Converting CO2 into chemical fuels with renewable energy is an appealing approach for the deployment of carbon utilization technologies. Halide perovskite nanocrystals have been considered as one of the most promising light-harvesting materials in photocatalytic applications. However, most of the perovskite-based photocatalysts facilitate a two-electron reduction process to convert into CO, hard for the eight-electron CH4 production pathways. Herein, we develop a facile in-situ transformation strategy to fabricate Cu doped dual-phase CsPbBr3–Cs4PbBr6 inorganic perovskite nanocomposites (Cu/CsPbBr3-Cs4PbBr6 NCs).

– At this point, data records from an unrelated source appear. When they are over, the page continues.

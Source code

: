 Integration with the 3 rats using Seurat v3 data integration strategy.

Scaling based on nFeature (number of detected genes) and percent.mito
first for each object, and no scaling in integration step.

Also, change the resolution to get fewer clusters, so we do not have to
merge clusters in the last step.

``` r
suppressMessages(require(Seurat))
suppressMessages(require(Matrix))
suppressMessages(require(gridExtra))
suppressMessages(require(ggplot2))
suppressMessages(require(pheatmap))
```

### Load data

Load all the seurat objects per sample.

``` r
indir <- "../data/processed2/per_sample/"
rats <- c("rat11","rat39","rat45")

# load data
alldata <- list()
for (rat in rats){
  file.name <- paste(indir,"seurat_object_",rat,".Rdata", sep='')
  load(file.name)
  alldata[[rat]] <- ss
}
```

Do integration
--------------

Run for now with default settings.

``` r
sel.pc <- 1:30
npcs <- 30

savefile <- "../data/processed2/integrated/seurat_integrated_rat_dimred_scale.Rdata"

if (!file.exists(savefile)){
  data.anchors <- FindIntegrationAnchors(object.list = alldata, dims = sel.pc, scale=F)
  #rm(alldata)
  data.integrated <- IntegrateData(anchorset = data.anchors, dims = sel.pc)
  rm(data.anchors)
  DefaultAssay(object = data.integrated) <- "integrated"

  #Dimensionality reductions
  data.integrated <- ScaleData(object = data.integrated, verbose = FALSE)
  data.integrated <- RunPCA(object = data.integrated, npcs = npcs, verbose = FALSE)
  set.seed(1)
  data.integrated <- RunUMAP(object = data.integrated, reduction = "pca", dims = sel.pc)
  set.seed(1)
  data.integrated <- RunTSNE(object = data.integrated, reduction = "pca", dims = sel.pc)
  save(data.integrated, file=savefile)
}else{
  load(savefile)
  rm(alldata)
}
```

Compared to the pristine CsPbBr3 nanoparticles, the Cu/CsPbBr3-Cs4PbBr6 NCs have presented 4.2-fold higher photocatalytic efficiency for CO2 reduction and 303% increased electron consumption rate, in addition, the significant enhanced selectivity for converting CO2 into CH4 up to 78.6% has also been achieved. The in-situ transformation strategy opens an avenue for rational design perovskite-based photocatalysts for efficient and stable CO2 reduction.